Article

Ask the Experts
Introduction

In the “Ask the experts” feature series, the Editorial Board asks a group of experts to give their opinion on a particularly topical question. This time, we have asked Anthony Dickinson, Shakeel Shahdad, Charlotte Stilwell and Daniel Thoma to give their expert opinion on which occlusal scheme to chose for implant restorations.

Anthony Dickinson

Much of the information for occlusal schemes on dental implant protheses is derived from occlusal concepts from NON-implant (tooth-supported) prostheses. Various publications have found insufficient evidence to establish firm clinical guidelines for preferred occlusal schemes on implant prostheses. To compound the difficulty, there remains a difference of published opinion as to what occurs ‘naturally’ in the human dentition. There is some evidence from a systematic review that, with ageing, the prevalence (in the natural dentition) of a cuspid-guided occlusion decreases, with an increase in the prevalence of a group-function occlusion.

General published reviews have incorporated clinical guidelines as axioms, paradigms, concepts and correct practice that are highly practical but are, in many cases not evidence-based due to a lack of available evidence.

In creating a therapeutic occlusal scheme, mutual protection and anterior disclusion have come to be considered as acceptable modalities when restoring natural teeth. The aim being to restore and maintain function and minimize the interval for patient adaptation. The greater the therapeutic change to the occlusion, generally the greater the time for patient adaptation to occur. Any therapeutic change should provide biologic and mechanical stability over time.

These same concepts have been transferred to the restoration of implant-supported restoration largely by default.

So with these assumptions and poorly established data, I contribute my ‘expert opinion’ in the knowledge that this is the lowest level of scientific evidence. Below are the guidelines that I clinically adopt and specific to several different therapeutic modalities commonly encountered.

Implant-supported single crown (with natural teeth on both proximal sides)

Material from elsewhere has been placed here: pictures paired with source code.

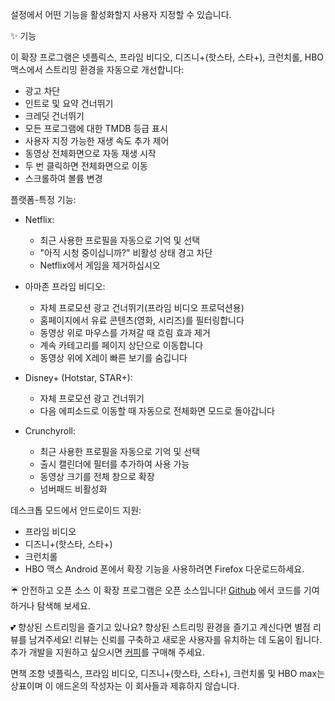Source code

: 설정에서 어떤 기능을 활성화할지 사용자 지정할 수 있습니다.

✨ 기능

이 확장 프로그램은 넷플릭스, 프라임 비디오, 디즈니+(핫스타, 스타+), 크런치롤, HBO 맥스에서 스트리밍 환경을 자동으로 개선합니다:
- 광고 차단
- 인트로 및 요약 건너뛰기
- 크레딧 건너뛰기
- 모든 프로그램에 대한 TMDB 등급 표시
- 사용자 지정 가능한 재생 속도 추가 제어
- 동영상 전체화면으로 자동 재생 시작
- 두 번 클릭하면 전체화면으로 이동
- 스크롤하여 볼륨 변경

플랫폼-특정 기능:

- Netflix:
    - 최근 사용한 프로필을 자동으로 기억 및 선택
    - "아직 시청 중이십니까?" 비활성 상태 경고 차단
    - Netflix에서 게임을 제거하십시오

- 아마존 프라임 비디오:
    - 자체 프로모션 광고 건너뛰기(프라임 비디오 프로덕션용)
    - 홈페이지에서 유료 콘텐츠(영화, 시리즈)를 필터링합니다
    - 동영상 위로 마우스를 가져갈 때 흐림 효과 제거
    - 계속 카테고리를 페이지 상단으로 이동합니다
    - 동영상 위에 X레이 빠른 보기를 숨깁니다

- Disney+ (Hotstar, STAR+):
    - 자체 프로모션 광고 건너뛰기
    - 다음 에피소드로 이동할 때 자동으로 전체화면 모드로 돌아갑니다

- Crunchyroll:
    - 최근 사용한 프로필을 자동으로 기억 및 선택
    - 출시 캘린더에 필터를 추가하여 사용 가능
    - 동영상 크기를 전체 창으로 확장
    - 넘버패드 비활성화

데스크톱 모드에서 안드로이드 지원:
- 프라임 비디오
- 디즈니+(핫스타, 스타+)
- 크런치롤
- HBO 맥스
  Android 폰에서 확장 기능을 사용하려면 Firefox 다운로드하세요.

☔ 안전하고 오픈 소스
이 확장 프로그램은 오픈 소스입니다! [Github](https://github.com/Dreamlinerm/Netflix-Prime-Auto-Skip) 에서 코드를 기여하거나 탐색해 보세요.

💕 향상된 스트리밍을 즐기고 있나요?
향상된 스트리밍 환경을 즐기고 계신다면 별점 리뷰를 남겨주세요! 리뷰는 신뢰를 구축하고 새로운 사용자를 유치하는 데 도움이 됩니다.
추가 개발을 지원하고 싶으시면 [커피](https://github.com/sponsors/Dreamlinerm)를 구매해 주세요.

면책 조항
넷플릭스, 프라임 비디오, 디즈니+(핫스타, 스타+), 크런치롤 및 HBO max는 상표이며 이 애드온의 작성자는 이 회사들과 제휴하지 않습니다.
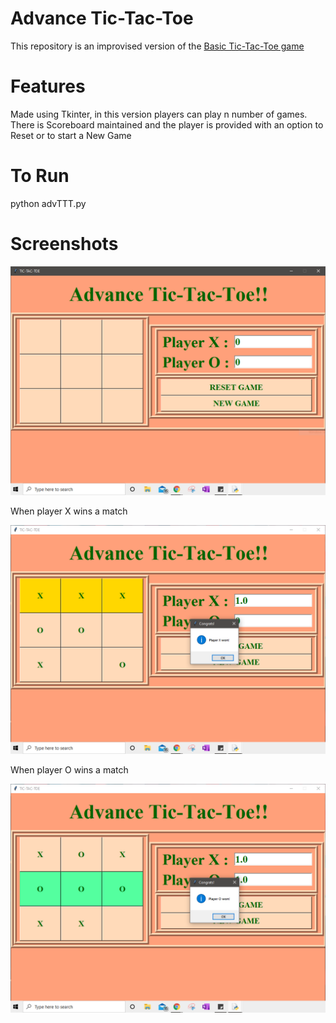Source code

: # Advance Tic-Tac-Toe
This repository is an improvised version of the [Basic Tic-Tac-Toe game](https://github.com/pallavivaswani/basic-tic-tac-toe)

# Features
Made using Tkinter, in this version players can play n number of games. 
There is Scoreboard maintained and the player is provided with an option to Reset or to start a New Game

# To Run
python advTTT.py

# Screenshots

![](output/output.PNG)

When player X wins a match

![](output/playerX_won.PNG)

When player O wins a match

![](output/playerO_won.PNG)
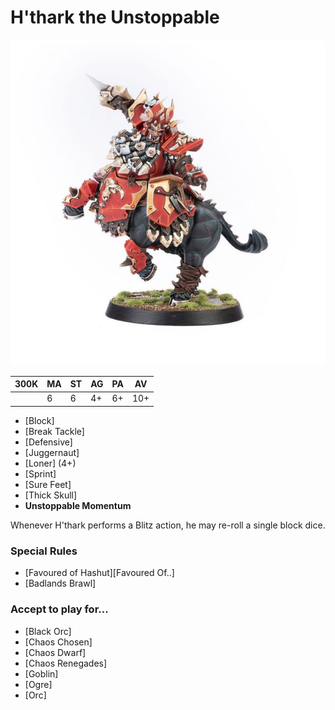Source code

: # H'thark the Unstoppable

![](../media/starplayers/BBHtharkTheUnstoppable01.jpg)

| 300K  | MA | ST | AG | PA | AV |
| ---   | --- | --- | --- | --- | --- |
|       | 6   | 6   | 4+  | 6+  | 10+ |

* [Block]
* [Break Tackle]
* [Defensive]
* [Juggernaut]
* [Loner] (4+)
* [Sprint]
* [Sure Feet]
* [Thick Skull]
* **Unstoppable Momentum**

Whenever H'thark performs a Blitz action, he may re-roll a single block dice.

### Special Rules
* [Favoured of Hashut][Favoured Of..]
* [Badlands Brawl]

### Accept to play for...
* [Black Orc]
* [Chaos Chosen]
* [Chaos Dwarf]
* [Chaos Renegades]
* [Goblin]
* [Ogre]
* [Orc]
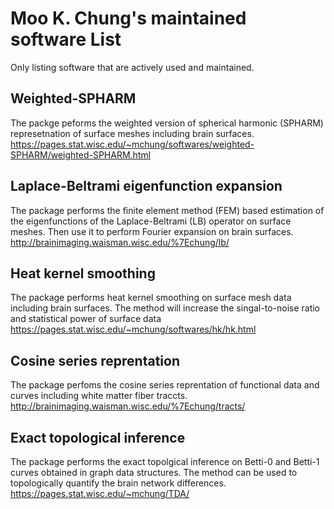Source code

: # Moo K. Chung's maintained software List 

Only listing software that are actively used and maintained.



## Weighted-SPHARM
The packge peforms the weighted version of spherical harmonic (SPHARM) represetnation of surface meshes including brain surfaces.
https://pages.stat.wisc.edu/~mchung/softwares/weighted-SPHARM/weighted-SPHARM.html

## Laplace-Beltrami eigenfunction expansion
The package performs the finite element method (FEM) based estimation of the eigenfunctions of the Laplace-Beltrami (LB) operator on surface meshes. Then use it to perform Fourier expansion on brain surfaces.
http://brainimaging.waisman.wisc.edu/%7Echung/lb/

## Heat kernel smoothing
The package performs heat kernel smoothing on surface mesh data including brain surfaces. The method will increase the singal-to-noise ratio and statistical power of surface data
https://pages.stat.wisc.edu/~mchung/softwares/hk/hk.html

## Cosine series reprentation
The package perfoms the cosine series reprentation of functional data and curves including white matter fiber traccts.
http://brainimaging.waisman.wisc.edu/%7Echung/tracts/

## Exact topological inference
The package performs the exact topolgical inference on Betti-0 and Betti-1 curves obtained in graph data structures. The method can be used to topologically quantify the brain network differences.
https://pages.stat.wisc.edu/~mchung/TDA/
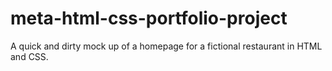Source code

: # meta-html-css-portfolio-project

A quick and dirty mock up of a homepage for a fictional restaurant in HTML and CSS.

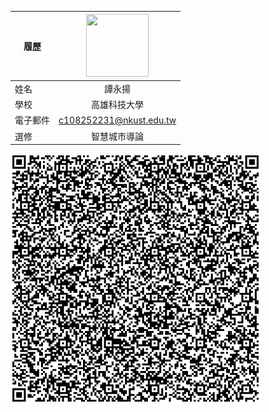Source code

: |      履歷        |<img src="https://avatars.githubusercontent.com/u/22648375?v=4" width=100 height=100/>|
| ---------------- |:-----------------------------:|
| 姓名             | 譚永揚                |
| 學校             | 高雄科技大學                  |
| 電子郵件         | c108252231@nkust.edu.tw         |
| 選修             | 智慧城市導論                  |
![這是一張圖片.](https://raw.githubusercontent.com/nickkktyy/nickkktyy/7953edd1c13fabb456372f754e715f6c3bb71fed/%E4%B8%8B%E8%BC%89.png)
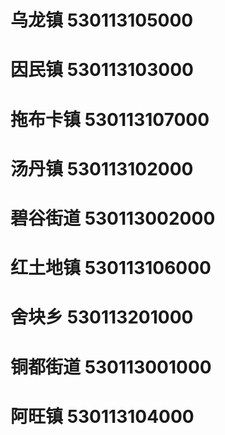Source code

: # 乌龙镇 530113105000
# 因民镇 530113103000
# 拖布卡镇 530113107000
# 汤丹镇 530113102000
# 碧谷街道 530113002000
# 红土地镇 530113106000
# 舍块乡 530113201000
# 铜都街道 530113001000
# 阿旺镇 530113104000
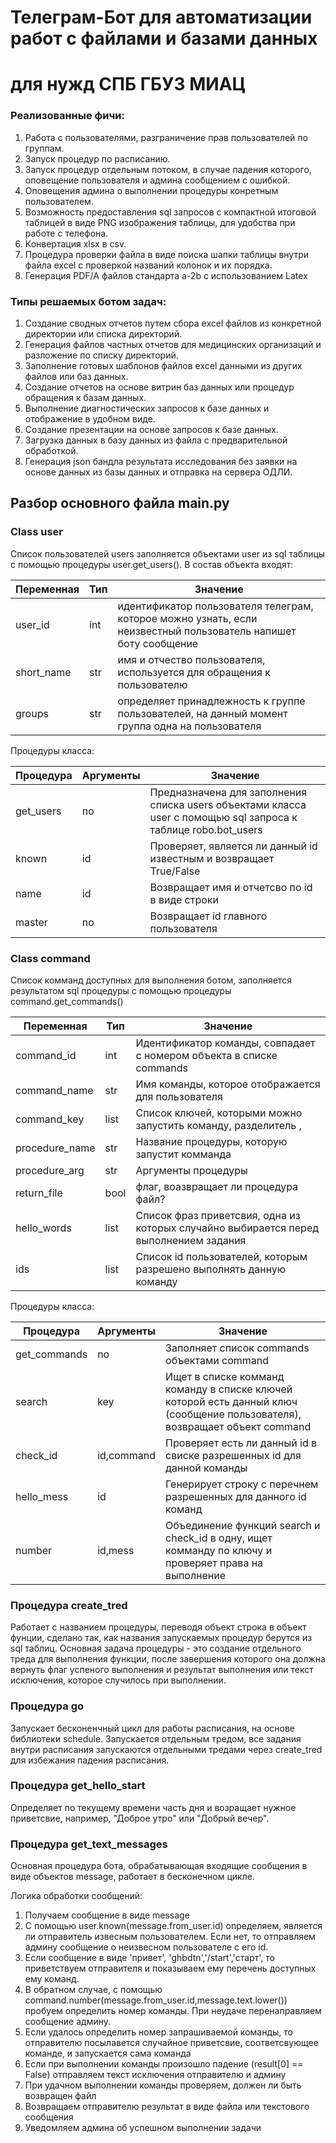 # Телеграм-Бот для автоматизации работ с файлами и базами данных 
# для нужд СПБ ГБУЗ МИАЦ

### Реализованные фичи:
 1. Работа с пользователями, разграничение прав пользователей по группам.
 2. Запуск процедур по расписанию.
 3. Запуск процедур отдельным потоком, в случае падения которого, оповещение пользователя и админа сообщением с ошибкой.
 4. Оповещения админа о выполнении процедуры конретным пользователем.
 5. Возможность предоставления sql запросов с компактной итоговой таблицей в виде PNG изображения таблицы, для удобства при работе с телефона.
 6. Конвертация xlsx в csv.
 7. Процедура проверки файла в виде поиска шапки таблицы внутри файла excel с проверкой названий колонок и их порядка.
 8. Генерация PDF/A файлов стандарта a-2b с использованием Latex
 
### Типы решаемых ботом задач:
 1. Создание сводных отчетов путем сбора excel файлов из конкретной директории или списка директорий.
 2. Генерация файлов частных отчетов для медицинских организаций и разложение по списку директорий.
 3. Заполнение готовых шаблонов файлов excel данными из других файлов или баз данных.
 4. Создание отчетов на основе витрин баз данных или процедур обращения к базам данных.
 5. Выполнение диагностических запросов к базе данных и отображение в удобном виде.
 6. Создание презентации на основе запросов к базе данных.
 7. Загрузка данных в базу данных из файла с предварительной обработкой.
 8. Генерация json бандла результата исследования без заявки на основе данных из базы данных и отправка на сервера ОДЛИ.
 
 
 ## Разбор основного файла main.py
 
 ### Class user
 
 Список пользователей users заполняется объектами user из sql таблицы с помощью процедуры user.get_users(). В состав объекта входят:
 
 | Переменная  | Тип |  Значение |
 | ------------- | ------------- | ------------- | 
 | user_id  | int | идентификатор пользователя телеграм, которое можно узнать, если неизвестный пользователь напишет боту сообщение |
 | short_name | str | имя и отчество пользователя, используется для обращения к пользователю|
 | groups | str | определяет принадлежность к группе пользователей, на данный момент группа одна на пользователя |
 
 Процедуры класса:
 
  | Процедура   | Аргументы |  Значение |
 | ------------- | ------------- | ------------- |
 |get_users | no | Предназначена для заполнения списка users объектами класса user с помощью sql запроса к таблице robo.bot_users | 
 |known| id | Проверяет, является ли данный id известным и возвращает True/False |
 |name| id | Возвращает имя и отчетсво по id в виде строки|
 |master| no | Возвращает id главного пользователя  |
 
 ### Class command
 
 Список комманд доступных для выполнения ботом, заполняется результатом sql процедуры с помощью процедуры command.get_commands() 
 
  | Переменная  | Тип |  Значение |
 | ------------- | ------------- | ------------- | 
 |command_id| int | Идентификатор команды, совпадает с номером объекта в списке commands |
 |command_name|str| Имя команды, которое отображается для пользователя |
 |command_key|list| Список ключей, которыми можно запустить команду, разделитель , |
 |procedure_name|str| Название процедуры, которую запустит комманда |
 |procedure_arg|str| Аргументы процедуры |
 |return_file|bool| флаг, воазвращает ли процедура файл? |
 |hello_words|list| Список фраз приветсвия, одна из которых случайно выбирается перед выполнением задания |
 |ids|list| Список id пользователей, которым разрешено выполнять данную команду|
 
  Процедуры класса:
 
  | Процедура   | Аргументы |  Значение |
 | ------------- | ------------- | ------------- |
 |get_commands|no| Заполняет список commands объектами command |
 |search|key| Ищет в списке комманд команду в списке ключей которой есть данный ключ (сообщение пользователя), возвращает объект command |
 |check_id|id,command|Проверяет есть ли данный id в свиске разрешенных id для данной команды |
 |hello_mess|id| Генерирует строку с перечнем разрешенных для данного id команд |
 |number|id,mess| Объединение функций search и check_id в одну, ищет комманду по ключу и проверяет права на выполнение |
 
 ### Процедура create_tred
 
 Работает с названием процедуры, переводя объект строка в объект фунции, сделано так, как названия запускаемых процедур берутся из sql таблиц. 
 Основная задача процедуры - это создание отдельного треда для выполнения функции, после завершения которого она должна вернуть флаг успеного выполнения и результат выполнения или текст исключения, которое случилось при выполнении.
 
  ### Процедура go
  
  Запускает бесконенчный цикл для работы расписания, на основе библиотеки schedule.
  Запускается отдельным тредом, все задания внутри расписания запускаются отдельными тредами через create_tred для избежания падения расписания.
  
  ### Процедура get_hello_start
  
  Определяет по текущему времени часть дня и возращает нужное приветсвие, например, "Доброе утро" или "Добрый вечер".
  
  ### Процедура get_text_messages
  
  Основная процедура бота, обрабатывающая входящие сообщения в виде объектов message, работает в бесконечном цикле.
  
  Логика обработки сообщений:
  1. Получаем сообщение в виде message
  2. С помощью user.known(message.from_user.id) определяем, является ли отправитель извесным пользователем. Если нет, то отправляем админу сообщение о неизвесном пользователе с его id.
  3. Если сообщение в виде 'привет', 'ghbdtn','/start','старт', то приветствуем отправителя и показываем ему перечень доступных ему команд.
  4. В обратном случае, с помощью  command.number(message.from_user.id,message.text.lower()) пробуем определить номер команды. При неудаче перенаправляем сообщение админу.
  5. Если удалось определить номер запрашиваемой команды, то отправителю посылавется случайное приветсвие, соответсвующее команде, и запускается сама команда
  6. Если при выполнении команды произошло падение (result[0] == False) отправляем текст исключения отправителю и админу
  7. При удачном выполнении команды проверяем, должен ли быть возвращен файл
  8. Возвращаем отправителю результат в виде файла или текстового сообщения
  9. Уведомляем админа об успешном выполнении задачи
  
  
  
   
   
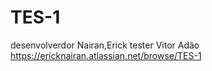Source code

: # TES-1
desenvolverdor Nairan,Erick 
tester Vitor Adão
https://ericknairan.atlassian.net/browse/TES-1
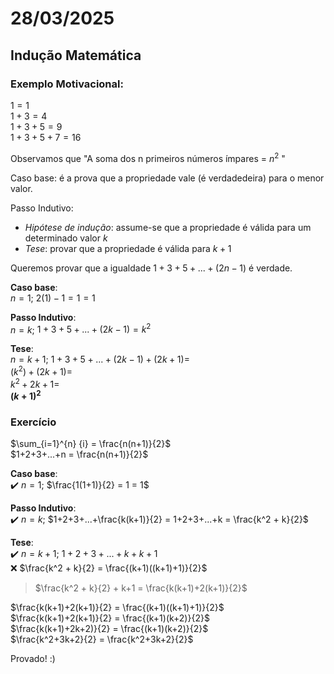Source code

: # 28/03/2025

## Indução Matemática

### Exemplo Motivacional:  

$1 = 1$  
$1 + 3 = 4$  
$1 + 3 + 5 = 9$  
$1 + 3 + 5 + 7 = 16$  

Observamos que "A soma dos n primeiros números ímpares = $n^2$ "  

Caso base: é a prova que a propriedade vale (é verdadedeira) para o menor valor.  

Passo Indutivo:  
- *Hipótese de indução*: assume-se que a propriedade é válida para um determinado valor $k$
- *Tese*: provar que a propriedade é válida para $k+1$

Queremos provar que a igualdade $1+3+5+...+(2n-1)$ é verdade.  

**Caso base**:  
$n=1$; $2(1) -1 = 1 = 1$  

**Passo Indutivo**:  
$n=k$; $1+3+5+...+(2k-1) = k^2$  

**Tese**:  
$n=k+1$; $1+3+5+...+(2k-1)+(2k+1) =$  
$(k^2) + (2k+1) =$  
$k^2 + 2k + 1 =$  
**$(k+1)^2$**  

### Exercício

$\sum_{i=1}^{n} {i} = \frac{n(n+1)}{2}$  
$1+2+3+...+n = \frac{n(n+1)}{2}$  

**Caso base**:  
✔️ $n=1$; $\frac{1(1+1)}{2} = 1 = 1$  

**Passo Indutivo**:  
✔️ $n=k$; $1+2+3+...+\frac{k(k+1)}{2} = 1+2+3+...+k = \frac{k^2 + k}{2}$  

**Tese**:  
✔️ $n=k+1$; $1+2+3+...+k+ k+1$  
❌ $\frac{k^2 + k}{2} = \frac{(k+1)((k+1)+1)}{2}$  
> $\frac{k^2 + k}{2} + k+1 = \frac{k(k+1)+2(k+1)}{2}$  
<!--
$\frac{k^2 + k}{2} = \frac{(k^2+k)+k)+(k+1)+1}{2}$  

> $\frac{k^2 + k}{2} = \frac{k^2+k+k+k+1+1}{2}$  
> $\frac{k^2 + k}{2} = \frac{k^2+3k+2}{2}$  
  
> $\frac{k^2 + k}{2} = \frac{k^2 + 2k + 1 + k + 1}{2}$  
> $\frac{k^2 + k}{2} = \frac{k^2 + 3k + 2}{2}$  

$\frac{k^2 + k}{2} = \frac{k^2 + 3k + 2}{2}$  
$\frac{k(k+1)}{2} = \frac{(k+1)(k+2)}{2}$  
$k=k+2$  

$k = 3k+2$  
$2k= -2$  
$k = -1$
-->

$\frac{k(k+1)+2(k+1)}{2} = \frac{(k+1)((k+1)+1)}{2}$  
$\frac{k(k+1)+2(k+1)}{2} = \frac{(k+1)(k+2)}{2}$  
$\frac{k(k+1)+2k+2)}{2} = \frac{(k+1)(k+2)}{2}$  
$\frac{k^2+3k+2}{2} = \frac{k^2+3k+2}{2}$  

Provado! :)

  • Establish a ‘home-base’ reference point on natural teeth that are on either side of the I-SC, using an 8-micron thickness articulating foil (‘Shimstock’)
  • Test to light closure tooth contact – the I-SC should ‘release’ the shimstock
  • Test to clench tooth contact – I-SC should then ‘hold’ the shimstock, as this allows for tooth movement provided by the resilience of the periodontal ligament around the teeth
  • Immediate disclusion in an eccentric movement
  • Specifically, in relation to a maxillary anterior I-SC, ensure there is sufficient palatal concavity to adequately allow for protrusive mandibular movements in speech and mastication. In the anterior mandible, avoid exclusive contact on the I-SC in protrusive incisal edge contact
  • Posterior I-SC – in either jaw, design the internal triangular ridges on the occlusal surface to be slightly concave, as opposed to a little worn occlusal surface where the triangular ridges are usually convex from the cusp arm to the internal groove or fossa. This is particularly important in patients who demonstrate an immediate lateral condylar side-shift

Posterior I-FDP (in Kennedy Class I or II space) – with no natural tooth distal to the prosthesis:

  • Establish a ‘home-base’ reference point (as described above)
  • Test to light closure tooth contact – I-FDP ‘release’
  • Test to clench tooth contact – I-FDP ‘hold’
  • Eccentric movement disclusion
  • Occlusal table – copy the general occlusal morphology that the patient has created over time – occlusal table should have triangular ridges flat or slightly concave

Anterior I-FDP (in Kennedy Class IV space):

  • As described for the anterior I-SC, and;
  • Develop concept of ‘mutual protection’

Complete arch I-FDP (or I-cFDP)

  • This type of restoration dictates a fully therapeutic occlusal scheme
  • Bilateral synchronous inter-arch contacts on closure of posterior teeth – one contact per tooth unit is adequate
  • Lateral guidance based on principles of mutual protection
  • A cuspid-guided occlusal (CGO) scheme can be considered simpler technically and mechanically
  • Additionally, consider a shortened dental arch (SDA) design

Patients may have an initial decreased tactile perception with implants and therefore the potential for decreased ability to detect discrepancies in their implant occlusion compared to natural teeth. The perception appears to improve over time. Thus, ongoing reviews are very important. The greater the extent of the therapeutic intervention, the shorter should be the early review time interval. An I-SC should be reviewed at least annually for the first three to five years and at each review, the occlusal ‘evaluation’ outlined above is repeated and adjustments made where indicated.